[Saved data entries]
----------------------------------------
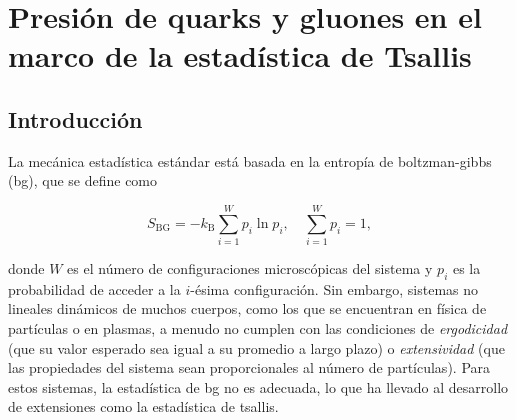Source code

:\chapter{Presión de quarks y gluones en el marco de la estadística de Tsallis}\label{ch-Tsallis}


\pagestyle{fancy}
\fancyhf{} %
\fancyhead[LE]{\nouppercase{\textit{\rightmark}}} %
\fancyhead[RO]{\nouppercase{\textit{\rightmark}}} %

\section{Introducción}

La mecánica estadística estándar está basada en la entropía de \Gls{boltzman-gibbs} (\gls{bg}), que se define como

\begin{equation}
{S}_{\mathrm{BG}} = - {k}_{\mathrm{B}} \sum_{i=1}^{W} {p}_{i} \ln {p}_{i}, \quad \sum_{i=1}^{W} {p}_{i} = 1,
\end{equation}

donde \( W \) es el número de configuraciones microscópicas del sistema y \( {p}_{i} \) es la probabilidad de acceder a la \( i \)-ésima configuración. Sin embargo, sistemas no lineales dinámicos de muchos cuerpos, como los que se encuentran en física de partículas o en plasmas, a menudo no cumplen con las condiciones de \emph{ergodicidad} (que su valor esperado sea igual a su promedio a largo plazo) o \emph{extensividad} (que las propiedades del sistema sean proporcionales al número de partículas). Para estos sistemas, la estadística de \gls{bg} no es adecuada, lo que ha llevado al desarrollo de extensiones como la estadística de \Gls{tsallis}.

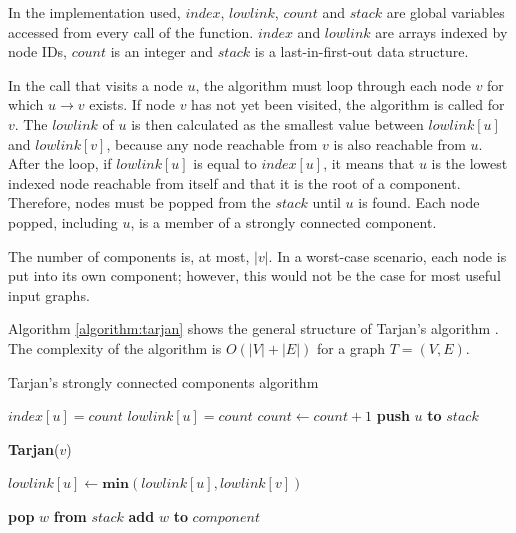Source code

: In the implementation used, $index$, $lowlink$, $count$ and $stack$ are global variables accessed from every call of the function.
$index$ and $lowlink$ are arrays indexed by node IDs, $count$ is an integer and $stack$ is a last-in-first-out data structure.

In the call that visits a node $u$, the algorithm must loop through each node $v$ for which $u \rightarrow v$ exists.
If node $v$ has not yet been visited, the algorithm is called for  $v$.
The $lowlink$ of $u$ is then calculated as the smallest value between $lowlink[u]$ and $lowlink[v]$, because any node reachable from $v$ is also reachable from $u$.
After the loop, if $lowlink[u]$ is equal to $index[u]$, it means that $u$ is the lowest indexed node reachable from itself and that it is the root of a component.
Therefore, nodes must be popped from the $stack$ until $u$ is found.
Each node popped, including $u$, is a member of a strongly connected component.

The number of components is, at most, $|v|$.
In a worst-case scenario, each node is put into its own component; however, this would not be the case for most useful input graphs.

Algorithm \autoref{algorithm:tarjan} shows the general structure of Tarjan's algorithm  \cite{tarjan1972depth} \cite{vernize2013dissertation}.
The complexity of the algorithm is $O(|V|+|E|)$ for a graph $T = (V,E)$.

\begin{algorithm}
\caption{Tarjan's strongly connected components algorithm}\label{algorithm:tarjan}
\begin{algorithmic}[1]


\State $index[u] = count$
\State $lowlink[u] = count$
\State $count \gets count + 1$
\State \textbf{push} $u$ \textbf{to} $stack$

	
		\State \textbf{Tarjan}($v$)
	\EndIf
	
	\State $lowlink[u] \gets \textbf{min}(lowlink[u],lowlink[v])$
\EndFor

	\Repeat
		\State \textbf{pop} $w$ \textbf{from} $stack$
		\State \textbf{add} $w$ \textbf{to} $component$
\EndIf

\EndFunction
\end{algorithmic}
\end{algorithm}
----------------------------------------
» TASK TO CARRY OUT: Scan the records above for the string "popped", then select every line that holds it.

» YOUR SOLUTION:
Therefore, nodes must be popped from the $stack$ until $u$ is found.
Each node popped, including $u$, is a member of a strongly connected component.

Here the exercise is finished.